About this task: Find and copy each line of the records where the string "potável" shows up.

╭──

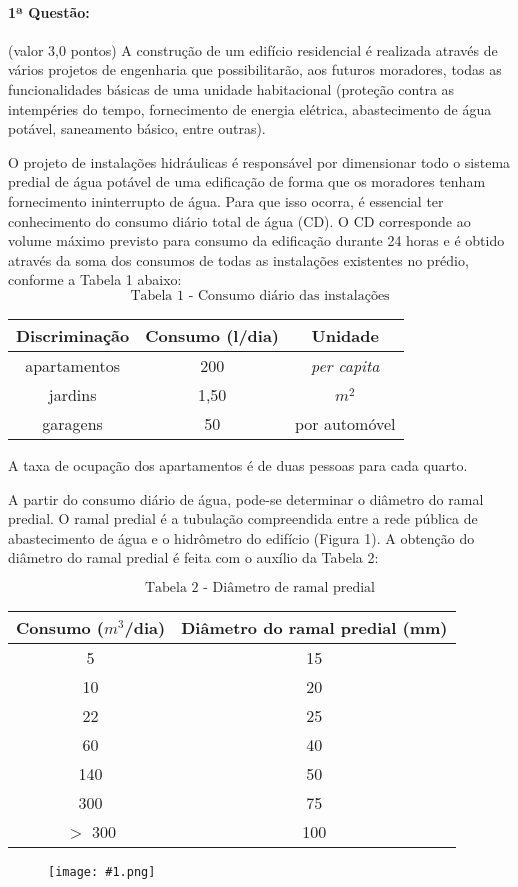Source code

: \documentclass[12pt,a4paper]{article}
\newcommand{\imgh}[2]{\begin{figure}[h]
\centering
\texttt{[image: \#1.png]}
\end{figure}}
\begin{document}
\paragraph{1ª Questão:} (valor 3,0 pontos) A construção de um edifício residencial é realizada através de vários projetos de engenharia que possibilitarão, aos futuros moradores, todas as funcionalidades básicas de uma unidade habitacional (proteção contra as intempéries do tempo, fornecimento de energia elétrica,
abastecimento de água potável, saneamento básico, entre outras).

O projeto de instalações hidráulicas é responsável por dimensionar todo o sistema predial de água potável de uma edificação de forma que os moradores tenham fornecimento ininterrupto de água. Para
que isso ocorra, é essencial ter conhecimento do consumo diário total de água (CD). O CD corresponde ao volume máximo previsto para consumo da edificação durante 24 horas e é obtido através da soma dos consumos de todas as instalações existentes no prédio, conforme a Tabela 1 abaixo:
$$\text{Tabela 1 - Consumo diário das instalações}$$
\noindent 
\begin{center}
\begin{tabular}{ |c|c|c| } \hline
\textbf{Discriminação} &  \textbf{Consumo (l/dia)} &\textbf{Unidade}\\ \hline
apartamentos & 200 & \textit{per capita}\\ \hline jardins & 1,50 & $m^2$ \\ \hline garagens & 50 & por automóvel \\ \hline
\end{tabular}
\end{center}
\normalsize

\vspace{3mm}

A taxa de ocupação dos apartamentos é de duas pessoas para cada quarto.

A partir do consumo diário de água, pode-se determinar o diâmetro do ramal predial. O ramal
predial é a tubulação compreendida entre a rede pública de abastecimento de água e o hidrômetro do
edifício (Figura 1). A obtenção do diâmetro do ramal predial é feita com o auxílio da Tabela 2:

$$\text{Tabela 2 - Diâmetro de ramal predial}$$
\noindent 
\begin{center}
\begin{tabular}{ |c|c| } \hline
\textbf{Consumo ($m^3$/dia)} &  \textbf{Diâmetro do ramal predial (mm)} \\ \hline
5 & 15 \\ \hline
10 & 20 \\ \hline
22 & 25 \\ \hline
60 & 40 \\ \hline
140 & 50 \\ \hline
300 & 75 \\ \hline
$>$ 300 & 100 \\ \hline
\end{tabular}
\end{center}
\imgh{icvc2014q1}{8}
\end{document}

╰──
╭──

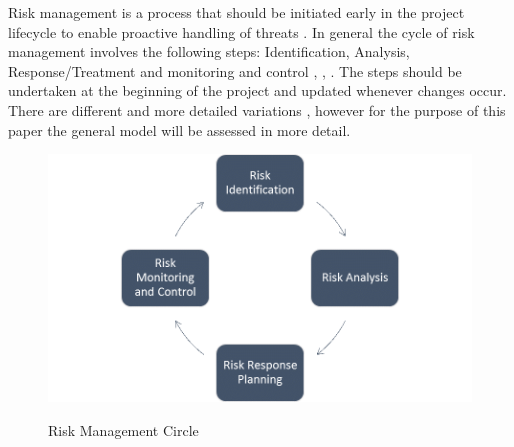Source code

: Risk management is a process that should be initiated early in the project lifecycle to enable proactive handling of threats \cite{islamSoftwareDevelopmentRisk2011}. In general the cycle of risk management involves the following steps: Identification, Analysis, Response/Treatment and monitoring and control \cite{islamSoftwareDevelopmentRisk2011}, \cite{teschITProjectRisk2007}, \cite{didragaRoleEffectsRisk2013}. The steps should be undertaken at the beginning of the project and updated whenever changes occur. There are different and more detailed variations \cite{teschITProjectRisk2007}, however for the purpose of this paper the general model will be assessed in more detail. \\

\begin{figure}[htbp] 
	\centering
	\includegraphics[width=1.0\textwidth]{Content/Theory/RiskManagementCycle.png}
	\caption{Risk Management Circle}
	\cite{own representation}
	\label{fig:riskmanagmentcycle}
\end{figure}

╰──

Solution for this exercise:
abastecimento de água potável, saneamento básico, entre outras).
O projeto de instalações hidráulicas é responsável por dimensionar todo o sistema predial de água potável de uma edificação de forma que os moradores tenham fornecimento ininterrupto de água. Para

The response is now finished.